**Source data**.
============================================================
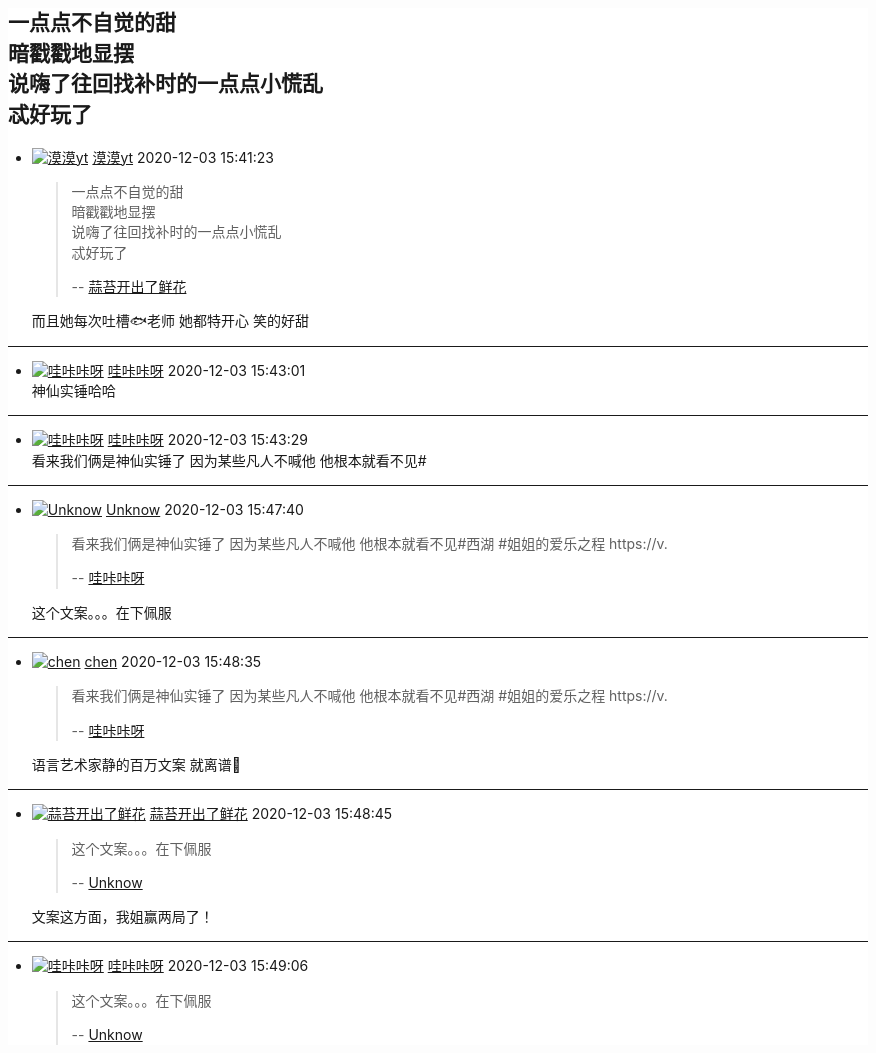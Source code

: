   一点点不自觉的甜  
  暗戳戳地显摆  
  说嗨了往回找补时的一点点小慌乱  
  忒好玩了  
---
* [![漠漠yt](https://img3.doubanio.com/icon/u223048792-1.jpg)](https://www.douban.com/people/223048792/)    [漠漠yt](https://www.douban.com/people/223048792/)    2020-12-03 15:41:23  
  >一点点不自觉的甜  
  >暗戳戳地显摆  
  >说嗨了往回找补时的一点点小慌乱  
  >忒好玩了  
  >
  >-- [蒜苔开出了鲜花](https://www.douban.com/people/26765466/)  
  
  而且她每次吐槽🐟老师 她都特开心 笑的好甜  
---
* [![哇咔咔呀](https://img9.doubanio.com/icon/u213342632-5.jpg)](https://www.douban.com/people/213342632/)    [哇咔咔呀](https://www.douban.com/people/213342632/)    2020-12-03 15:43:01  
  神仙实锤哈哈  
---
* [![哇咔咔呀](https://img9.doubanio.com/icon/u213342632-5.jpg)](https://www.douban.com/people/213342632/)    [哇咔咔呀](https://www.douban.com/people/213342632/)    2020-12-03 15:43:29  
  看来我们俩是神仙实锤了  因为某些凡人不喊他 他根本就看不见#  
---
* [![Unknow](https://img9.doubanio.com/icon/u219306324-4.jpg)](https://www.douban.com/people/219306324/)    [Unknow](https://www.douban.com/people/219306324/)    2020-12-03 15:47:40  
  >看来我们俩是神仙实锤了  因为某些凡人不喊他 他根本就看不见#西湖 #姐姐的爱乐之程  https://v.  
  >
  >-- [哇咔咔呀](https://www.douban.com/people/213342632/)  
  
  这个文案。。。在下佩服  
---
* [![chen](https://img2.doubanio.com/icon/u179141216-2.jpg)](https://www.douban.com/people/179141216/)    [chen](https://www.douban.com/people/179141216/)    2020-12-03 15:48:35  
  >看来我们俩是神仙实锤了  因为某些凡人不喊他 他根本就看不见#西湖 #姐姐的爱乐之程  https://v.  
  >
  >-- [哇咔咔呀](https://www.douban.com/people/213342632/)  
  
  语言艺术家静的百万文案 就离谱🙊  
---
* [![蒜苔开出了鲜花](https://img3.doubanio.com/icon/u26765466-1.jpg)](https://www.douban.com/people/26765466/)    [蒜苔开出了鲜花](https://www.douban.com/people/26765466/)    2020-12-03 15:48:45  
  >这个文案。。。在下佩服  
  >
  >-- [Unknow](https://www.douban.com/people/219306324/)  
  
  文案这方面，我姐赢两局了！  
---
* [![哇咔咔呀](https://img9.doubanio.com/icon/u213342632-5.jpg)](https://www.douban.com/people/213342632/)    [哇咔咔呀](https://www.douban.com/people/213342632/)    2020-12-03 15:49:06  
  >这个文案。。。在下佩服  
  >
  >-- [Unknow](https://www.douban.com/people/219306324/)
============================================================
**TASK OBJECTIVE**. Search the entries for "说嗨了往回找补时的一点点小慌乱" and copy out each line that has it.

**TASK RESULT**.
  说嗨了往回找补时的一点点小慌乱  
  >说嗨了往回找补时的一点点小慌乱  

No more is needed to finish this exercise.